DLBCL arises from germinal center and post-GC B cells that reside in secondary lymphoid organs or in lymphoid tissues at extranodal sites. To address whether the expression of S1PR2 affects GC formation and GC B-cell proliferation, we immunized wild-type or S1pr2^+/− mice with 2 doses of sheep red blood cells (SRBCs) and flow cytometrically quantified GC B cells, centrocytes, and centroblasts in the spleen at the study end point. The frequencies and absolute numbers of centrocytes, centroblasts, and of all GC B cells were increased in S1pr2^+/− mice (Figure 2A-C; supplemental Figure 2A-D). The increase in GC B cells could be attributed to an increase in the size of individual GCs, but not their multiplicity per spleen, as determined by Ki67 staining of spleen sections (Figure 2D-F; supplemental Figure 2E).

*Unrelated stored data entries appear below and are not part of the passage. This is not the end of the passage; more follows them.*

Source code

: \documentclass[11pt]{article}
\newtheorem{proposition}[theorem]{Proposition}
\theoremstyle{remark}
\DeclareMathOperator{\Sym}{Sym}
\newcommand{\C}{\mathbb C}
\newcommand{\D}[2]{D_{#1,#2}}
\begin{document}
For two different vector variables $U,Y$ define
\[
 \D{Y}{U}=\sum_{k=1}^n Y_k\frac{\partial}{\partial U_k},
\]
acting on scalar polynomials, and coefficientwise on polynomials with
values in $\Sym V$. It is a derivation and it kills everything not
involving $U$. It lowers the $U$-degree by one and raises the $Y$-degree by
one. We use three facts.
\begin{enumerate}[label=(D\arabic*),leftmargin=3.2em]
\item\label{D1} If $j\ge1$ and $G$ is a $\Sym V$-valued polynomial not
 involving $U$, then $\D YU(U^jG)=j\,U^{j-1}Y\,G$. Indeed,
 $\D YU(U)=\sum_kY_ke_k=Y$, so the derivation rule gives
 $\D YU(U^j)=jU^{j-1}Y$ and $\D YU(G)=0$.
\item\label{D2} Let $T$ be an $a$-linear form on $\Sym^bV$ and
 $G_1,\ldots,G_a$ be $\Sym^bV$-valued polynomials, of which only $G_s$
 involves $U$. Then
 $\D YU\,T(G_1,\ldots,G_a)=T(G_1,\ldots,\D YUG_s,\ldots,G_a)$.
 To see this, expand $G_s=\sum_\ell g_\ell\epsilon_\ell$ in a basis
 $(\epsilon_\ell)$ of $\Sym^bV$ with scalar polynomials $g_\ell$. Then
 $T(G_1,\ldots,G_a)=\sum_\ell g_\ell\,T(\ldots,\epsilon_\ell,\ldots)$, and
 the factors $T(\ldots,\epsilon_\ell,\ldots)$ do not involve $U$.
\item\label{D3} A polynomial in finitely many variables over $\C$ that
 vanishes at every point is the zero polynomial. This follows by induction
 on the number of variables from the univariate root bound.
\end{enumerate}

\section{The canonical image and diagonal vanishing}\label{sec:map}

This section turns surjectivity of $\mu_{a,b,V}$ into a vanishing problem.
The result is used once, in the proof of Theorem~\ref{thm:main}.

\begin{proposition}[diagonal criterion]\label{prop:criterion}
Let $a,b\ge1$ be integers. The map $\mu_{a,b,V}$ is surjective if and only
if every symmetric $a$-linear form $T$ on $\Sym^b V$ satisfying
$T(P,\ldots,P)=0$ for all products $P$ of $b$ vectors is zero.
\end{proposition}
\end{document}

As previously observed in a small preliminary cohort,¹⁰  we confirmed that mice harboring a heterozygous S1pr2 mutation with an additional c-MYC transgene under the B-cell–specific immunoglobulin heavy chain enhancer showed accelerated lymphoma development compared with S1pr2-proficient mice harboring the c-MYC transgene (supplemental Figure 2F). When lymph node cells from S1pr2^+/− or S1pr2^+/+c-MYC transgenic mice were serially transplanted into wild-type mice, we observed faster lymphoma development with transplanted S1pr2^+/− cells relative to wild-type cells in recipient mice (Figure 2G-H; supplemental Figure 2G-H). These results suggest that S1PR2 controls GC B-cell proliferation and that the hyperproliferation of GC B cells from loss of S1pr2 may represent an early, initiating event in lymphomagenesis.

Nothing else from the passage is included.